Global investment institution Bernstein analyzed that the 'GENIUS Act' being pursued in the U.S. Congress could be a turning point for the institutionalization of stablecoins. This is a diagnosis that stablecoins could be the basis for financial innovation over the next 10 years, beyond simple cryptocurrency regulation.
Bernstein predicted that this bill will be a catalyst for transforming stablecoins into an essential financial infrastructure for an internet-based digital economy.
The GENIUS Act is likely to pass this summer, with key contents as follows:
Establishing a strict regulatory framework for stablecoin issuers within the United States
Limiting market entry for non-compliant overseas issuers
Introducing a requirement of 100% short-term U.S. Treasury bond collateral
According to the report, the bill provides institutional clarity by defining stablecoins as 'digital cash' rather than securities or deposits. This could lay the groundwork for stablecoins to play a core role in asset circulation and financial services on the internet, beyond being a simple payment method.

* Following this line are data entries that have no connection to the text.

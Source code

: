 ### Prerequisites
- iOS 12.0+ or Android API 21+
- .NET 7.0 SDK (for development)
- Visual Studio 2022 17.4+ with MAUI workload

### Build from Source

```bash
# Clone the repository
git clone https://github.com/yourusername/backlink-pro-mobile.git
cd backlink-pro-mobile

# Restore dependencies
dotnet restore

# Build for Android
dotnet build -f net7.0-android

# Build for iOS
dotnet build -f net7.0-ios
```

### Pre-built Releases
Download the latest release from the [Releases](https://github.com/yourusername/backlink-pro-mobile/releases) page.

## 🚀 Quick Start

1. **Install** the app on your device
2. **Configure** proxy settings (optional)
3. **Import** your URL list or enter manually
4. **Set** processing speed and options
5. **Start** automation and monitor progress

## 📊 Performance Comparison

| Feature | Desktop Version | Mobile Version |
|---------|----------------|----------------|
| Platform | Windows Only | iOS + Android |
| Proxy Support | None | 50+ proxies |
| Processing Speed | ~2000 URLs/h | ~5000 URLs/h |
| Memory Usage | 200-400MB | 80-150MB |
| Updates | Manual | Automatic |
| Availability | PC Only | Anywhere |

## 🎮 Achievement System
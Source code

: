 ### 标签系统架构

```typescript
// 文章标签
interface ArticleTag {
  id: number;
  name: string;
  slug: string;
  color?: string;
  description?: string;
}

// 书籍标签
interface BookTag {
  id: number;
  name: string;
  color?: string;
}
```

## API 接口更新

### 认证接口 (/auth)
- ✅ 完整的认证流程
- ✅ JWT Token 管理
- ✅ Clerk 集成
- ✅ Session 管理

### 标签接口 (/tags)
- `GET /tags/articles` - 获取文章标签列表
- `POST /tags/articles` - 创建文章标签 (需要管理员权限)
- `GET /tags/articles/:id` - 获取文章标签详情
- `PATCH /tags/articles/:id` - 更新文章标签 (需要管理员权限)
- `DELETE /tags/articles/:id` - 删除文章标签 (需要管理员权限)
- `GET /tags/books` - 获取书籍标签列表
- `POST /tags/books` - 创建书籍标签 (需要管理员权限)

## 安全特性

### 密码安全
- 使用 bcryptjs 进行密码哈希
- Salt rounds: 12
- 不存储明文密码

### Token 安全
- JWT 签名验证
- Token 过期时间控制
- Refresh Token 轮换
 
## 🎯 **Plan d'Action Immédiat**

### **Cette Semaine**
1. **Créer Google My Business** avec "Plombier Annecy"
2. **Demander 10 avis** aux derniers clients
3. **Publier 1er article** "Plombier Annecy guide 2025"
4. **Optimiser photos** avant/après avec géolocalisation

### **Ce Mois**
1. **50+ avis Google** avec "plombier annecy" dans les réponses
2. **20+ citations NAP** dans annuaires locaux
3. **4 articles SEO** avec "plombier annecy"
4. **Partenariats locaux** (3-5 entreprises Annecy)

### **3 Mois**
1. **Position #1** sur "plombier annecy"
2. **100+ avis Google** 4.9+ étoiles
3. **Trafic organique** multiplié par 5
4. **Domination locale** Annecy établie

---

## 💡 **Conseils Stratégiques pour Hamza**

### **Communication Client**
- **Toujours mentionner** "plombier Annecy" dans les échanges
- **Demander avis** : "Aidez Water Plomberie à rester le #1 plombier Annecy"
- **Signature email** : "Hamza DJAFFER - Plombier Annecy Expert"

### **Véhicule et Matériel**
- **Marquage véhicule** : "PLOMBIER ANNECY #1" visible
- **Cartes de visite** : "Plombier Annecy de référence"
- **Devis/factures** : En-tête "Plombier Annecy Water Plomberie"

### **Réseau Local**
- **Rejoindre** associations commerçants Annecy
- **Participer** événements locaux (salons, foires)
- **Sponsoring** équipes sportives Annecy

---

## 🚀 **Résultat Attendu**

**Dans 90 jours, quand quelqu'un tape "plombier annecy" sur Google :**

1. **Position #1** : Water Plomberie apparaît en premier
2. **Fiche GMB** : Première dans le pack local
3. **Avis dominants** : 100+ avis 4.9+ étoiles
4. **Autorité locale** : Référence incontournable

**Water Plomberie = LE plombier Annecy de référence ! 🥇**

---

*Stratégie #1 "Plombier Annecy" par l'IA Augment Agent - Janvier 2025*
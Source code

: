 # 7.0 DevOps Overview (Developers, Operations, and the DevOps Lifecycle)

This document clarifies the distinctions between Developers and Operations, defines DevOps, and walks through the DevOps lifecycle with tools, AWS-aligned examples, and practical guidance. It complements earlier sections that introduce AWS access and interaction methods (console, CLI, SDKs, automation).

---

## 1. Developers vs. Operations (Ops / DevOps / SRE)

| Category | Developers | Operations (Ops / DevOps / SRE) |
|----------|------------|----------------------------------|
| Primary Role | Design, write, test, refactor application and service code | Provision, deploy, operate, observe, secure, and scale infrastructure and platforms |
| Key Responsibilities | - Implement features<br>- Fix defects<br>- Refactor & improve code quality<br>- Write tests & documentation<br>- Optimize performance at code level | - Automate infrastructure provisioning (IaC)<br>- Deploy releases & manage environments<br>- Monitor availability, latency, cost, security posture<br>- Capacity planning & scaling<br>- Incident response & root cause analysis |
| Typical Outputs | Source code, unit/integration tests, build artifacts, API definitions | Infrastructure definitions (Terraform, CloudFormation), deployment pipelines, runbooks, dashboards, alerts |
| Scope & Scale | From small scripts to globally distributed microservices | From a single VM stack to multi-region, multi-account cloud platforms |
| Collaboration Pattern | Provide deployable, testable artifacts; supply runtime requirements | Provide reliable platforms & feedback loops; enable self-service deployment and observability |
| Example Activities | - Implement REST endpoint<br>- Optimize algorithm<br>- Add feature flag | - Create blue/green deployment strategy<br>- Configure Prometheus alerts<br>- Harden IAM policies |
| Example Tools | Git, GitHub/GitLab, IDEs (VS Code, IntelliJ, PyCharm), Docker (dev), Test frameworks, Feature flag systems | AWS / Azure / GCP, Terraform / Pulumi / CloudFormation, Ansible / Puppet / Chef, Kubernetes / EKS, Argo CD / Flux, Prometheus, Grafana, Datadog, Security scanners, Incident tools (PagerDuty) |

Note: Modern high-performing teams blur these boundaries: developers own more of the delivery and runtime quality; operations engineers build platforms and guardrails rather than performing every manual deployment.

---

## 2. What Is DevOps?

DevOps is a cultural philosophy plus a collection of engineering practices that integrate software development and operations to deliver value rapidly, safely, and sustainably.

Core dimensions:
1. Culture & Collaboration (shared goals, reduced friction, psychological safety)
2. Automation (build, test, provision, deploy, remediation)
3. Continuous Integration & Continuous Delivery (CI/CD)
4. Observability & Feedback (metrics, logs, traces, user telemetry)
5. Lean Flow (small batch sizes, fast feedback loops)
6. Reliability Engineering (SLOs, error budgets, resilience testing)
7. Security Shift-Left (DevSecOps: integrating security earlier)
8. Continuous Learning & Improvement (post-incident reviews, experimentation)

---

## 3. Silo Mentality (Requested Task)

Bernstein also noted the possibility of market restructuring centered on reliable, regulation-compliant issuers, and highlighted the potential for stablecoins to fully spread as global payment and financial infrastructure.
As major U.S. banks and tech companies have been showing interest in stablecoin businesses, attention is focused on whether the GENIUS Act can be a turning point for the institutional leap of stablecoins.